This is what 'Days of Zeiss' is all about.

Journal

 

 

The sleeping head

Toni Ahvenainen

Sony A7 & ZEISS Loxia 2/50 – f/5,6, 1/50sec, ISO1600, raw Photograph by Toni Ahvenainen

Sony A7 & ZEISS Loxia 2/50 – f/5,6, 1/50sec, ISO1600, raw
Photograph by Toni Ahvenainen


Just couple of posts earlier when I told you that the Finnish summer is warm and lovely, it happened that the weather got a bit rainy and cold here – which means it's also a perfect time to take Aura to local art museum Sara Hildén. For this summer there is an interesting exhibition of Australian sculptor Ron Mueck, who is known for his hyper realistic sculptures and is guaranteed to stir up reaction in any viewer. As most of them are about everyday life and therefore relatively easy to approach I thought this might also be suitable exhibition also for the four year olds, and so I decided to take Aura there with me. As I wanted to see her reaction as pure as it could be and without any presumptions of 'art', I didn't reveal anything to her beforehand. I just said 'let's make a trip to art museum and see what's in there'.

Going into art museum with a kid means that one needs to proceed with her pace, and because of that I really didn't get a chance to read up on texts or focus on the tv-document that was there to watch. But from what I saw there, I found Mueck's sculptures to be some kind of post-modern versions of what people traditionally mean by statues.
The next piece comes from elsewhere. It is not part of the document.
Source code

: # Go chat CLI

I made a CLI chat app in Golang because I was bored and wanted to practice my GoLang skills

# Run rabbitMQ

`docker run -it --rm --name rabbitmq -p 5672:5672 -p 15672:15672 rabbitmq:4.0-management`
Whereas classic statues often illustrate historical characters, events and achievements, Mueck's hyper realistic sculptures are inspired by mundane stuff like woman with shopping bags, bored pensioners at beach - or a head of a sleeping man, which makes them almost like pop-art or something. There was also a giant 5 meters long newborn baby with a wrinkly face, umbilical cord and some blood over its body. This was definitely the one sculpture that evoke Aura's interest, and we spent long time investigating its details.

All in all, it was a delightful experience, thought I have to say I found Mueck's sculptures, while technically masterful, a bit thin on an intellectual level. Don't get me wrong, I'm not suggesting that art should be loaded with theoretical societal discussions or it should comment some aspect of our culture in a critical self-reflective way. But there's an adult inside me who kinds of expect something like that at the art museum, and while I was this very thing something interesting happened to that adult. Aura was investigating sculptures and while I got ready to take some pictures, she suddenly gave me this funny pose which looks almost like a parody of self-important adults in an art museum. To be honest, she's checking if the sculpture has any nasal hairs inside his nose – yes there is, as it should be with a hyper realistic sculpture. This sort of innocence somehow reminded me that we really don't need to take things of art so seriously – why not just enjoy how it feels, instead of reminding ourselves that 'art needs to serve some higher cause' or theorize it with something else. And even if that adult inside of me could come up with some clever counter arguments, this time I decided to go with a flow and to enjoy what there is. And somehow it was me and not Aura, who had to readjust of how I see things and think about them. Going to art museum with a kid sure is an eye opening experience.